— Problem description —
Only the pictures are to be left out; please reproduce everything else in the data exactly.
== Segment start ==
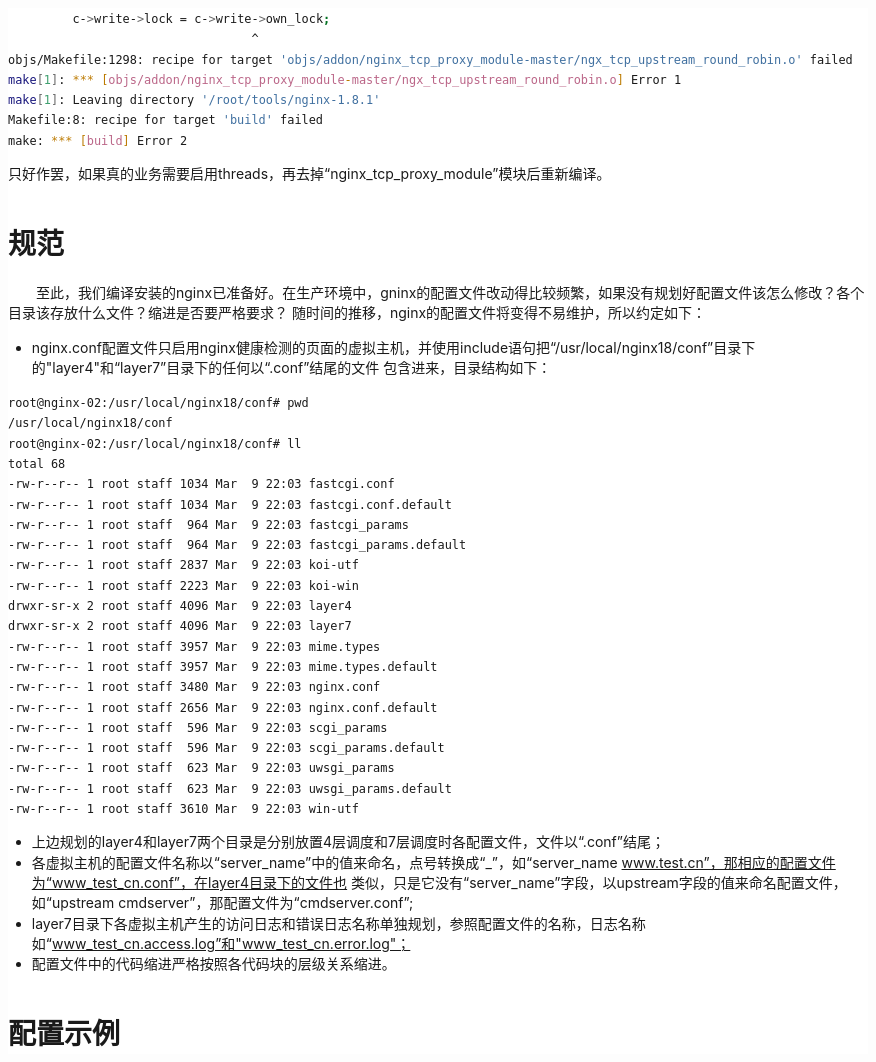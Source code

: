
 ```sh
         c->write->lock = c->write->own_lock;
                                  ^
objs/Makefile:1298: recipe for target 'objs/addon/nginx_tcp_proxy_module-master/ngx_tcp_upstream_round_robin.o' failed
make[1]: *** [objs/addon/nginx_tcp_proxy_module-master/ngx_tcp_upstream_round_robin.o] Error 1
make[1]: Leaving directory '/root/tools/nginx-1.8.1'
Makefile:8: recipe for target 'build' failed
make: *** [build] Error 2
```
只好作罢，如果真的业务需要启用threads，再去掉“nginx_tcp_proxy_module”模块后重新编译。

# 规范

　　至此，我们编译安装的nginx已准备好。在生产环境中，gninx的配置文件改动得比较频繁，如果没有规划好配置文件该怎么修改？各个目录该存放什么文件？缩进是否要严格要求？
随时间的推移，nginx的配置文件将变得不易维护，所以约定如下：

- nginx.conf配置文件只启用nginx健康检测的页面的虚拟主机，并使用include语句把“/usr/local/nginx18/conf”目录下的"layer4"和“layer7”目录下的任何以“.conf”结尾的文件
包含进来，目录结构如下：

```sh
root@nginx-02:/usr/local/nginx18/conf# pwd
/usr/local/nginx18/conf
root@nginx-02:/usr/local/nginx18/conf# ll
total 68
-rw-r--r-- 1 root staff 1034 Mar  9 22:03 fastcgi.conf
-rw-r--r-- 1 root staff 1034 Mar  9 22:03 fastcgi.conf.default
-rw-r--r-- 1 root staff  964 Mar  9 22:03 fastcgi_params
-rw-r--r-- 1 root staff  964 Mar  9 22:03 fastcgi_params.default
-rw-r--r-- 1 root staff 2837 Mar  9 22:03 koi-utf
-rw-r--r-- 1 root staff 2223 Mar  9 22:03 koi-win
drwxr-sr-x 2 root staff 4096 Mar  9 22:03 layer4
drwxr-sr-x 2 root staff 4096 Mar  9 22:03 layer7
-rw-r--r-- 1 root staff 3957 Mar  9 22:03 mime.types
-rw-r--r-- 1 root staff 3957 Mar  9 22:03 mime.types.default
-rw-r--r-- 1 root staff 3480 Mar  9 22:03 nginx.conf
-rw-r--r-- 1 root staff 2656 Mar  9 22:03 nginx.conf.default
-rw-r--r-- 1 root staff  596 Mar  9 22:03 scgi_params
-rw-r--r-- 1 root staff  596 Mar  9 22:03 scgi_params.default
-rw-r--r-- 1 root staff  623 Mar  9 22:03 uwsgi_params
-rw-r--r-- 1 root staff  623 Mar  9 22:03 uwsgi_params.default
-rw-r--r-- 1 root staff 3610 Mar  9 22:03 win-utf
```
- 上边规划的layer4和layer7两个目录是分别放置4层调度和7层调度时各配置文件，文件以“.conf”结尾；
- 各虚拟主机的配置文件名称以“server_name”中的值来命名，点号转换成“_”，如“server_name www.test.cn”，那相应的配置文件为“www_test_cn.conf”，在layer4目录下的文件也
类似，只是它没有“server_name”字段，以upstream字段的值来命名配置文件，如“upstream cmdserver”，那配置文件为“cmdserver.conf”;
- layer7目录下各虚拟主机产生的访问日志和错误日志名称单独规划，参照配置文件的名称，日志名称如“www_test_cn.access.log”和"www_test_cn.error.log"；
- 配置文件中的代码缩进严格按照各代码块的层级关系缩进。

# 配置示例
== Segment end ==
— Answer space —
Source code

:
 ```sh
         c->write->lock = c->write->own_lock;
                                  ^
objs/Makefile:1298: recipe for target 'objs/addon/nginx_tcp_proxy_module-master/ngx_tcp_upstream_round_robin.o' failed
make[1]: *** [objs/addon/nginx_tcp_proxy_module-master/ngx_tcp_upstream_round_robin.o] Error 1
make[1]: Leaving directory '/root/tools/nginx-1.8.1'
Makefile:8: recipe for target 'build' failed
make: *** [build] Error 2
```
只好作罢，如果真的业务需要启用threads，再去掉“nginx_tcp_proxy_module”模块后重新编译。

# 规范

　　至此，我们编译安装的nginx已准备好。在生产环境中，gninx的配置文件改动得比较频繁，如果没有规划好配置文件该怎么修改？各个目录该存放什么文件？缩进是否要严格要求？
随时间的推移，nginx的配置文件将变得不易维护，所以约定如下：

- nginx.conf配置文件只启用nginx健康检测的页面的虚拟主机，并使用include语句把“/usr/local/nginx18/conf”目录下的"layer4"和“layer7”目录下的任何以“.conf”结尾的文件
包含进来，目录结构如下：

```sh
root@nginx-02:/usr/local/nginx18/conf# pwd
/usr/local/nginx18/conf
root@nginx-02:/usr/local/nginx18/conf# ll
total 68
-rw-r--r-- 1 root staff 1034 Mar  9 22:03 fastcgi.conf
-rw-r--r-- 1 root staff 1034 Mar  9 22:03 fastcgi.conf.default
-rw-r--r-- 1 root staff  964 Mar  9 22:03 fastcgi_params
-rw-r--r-- 1 root staff  964 Mar  9 22:03 fastcgi_params.default
-rw-r--r-- 1 root staff 2837 Mar  9 22:03 koi-utf
-rw-r--r-- 1 root staff 2223 Mar  9 22:03 koi-win
drwxr-sr-x 2 root staff 4096 Mar  9 22:03 layer4
drwxr-sr-x 2 root staff 4096 Mar  9 22:03 layer7
-rw-r--r-- 1 root staff 3957 Mar  9 22:03 mime.types
-rw-r--r-- 1 root staff 3957 Mar  9 22:03 mime.types.default
-rw-r--r-- 1 root staff 3480 Mar  9 22:03 nginx.conf
-rw-r--r-- 1 root staff 2656 Mar  9 22:03 nginx.conf.default
-rw-r--r-- 1 root staff  596 Mar  9 22:03 scgi_params
-rw-r--r-- 1 root staff  596 Mar  9 22:03 scgi_params.default
-rw-r--r-- 1 root staff  623 Mar  9 22:03 uwsgi_params
-rw-r--r-- 1 root staff  623 Mar  9 22:03 uwsgi_params.default
-rw-r--r-- 1 root staff 3610 Mar  9 22:03 win-utf
```
- 上边规划的layer4和layer7两个目录是分别放置4层调度和7层调度时各配置文件，文件以“.conf”结尾；
- 各虚拟主机的配置文件名称以“server_name”中的值来命名，点号转换成“_”，如“server_name www.test.cn”，那相应的配置文件为“www_test_cn.conf”，在layer4目录下的文件也
类似，只是它没有“server_name”字段，以upstream字段的值来命名配置文件，如“upstream cmdserver”，那配置文件为“cmdserver.conf”;
- layer7目录下各虚拟主机产生的访问日志和错误日志名称单独规划，参照配置文件的名称，日志名称如“www_test_cn.access.log”和"www_test_cn.error.log"；
- 配置文件中的代码缩进严格按照各代码块的层级关系缩进。

# 配置示例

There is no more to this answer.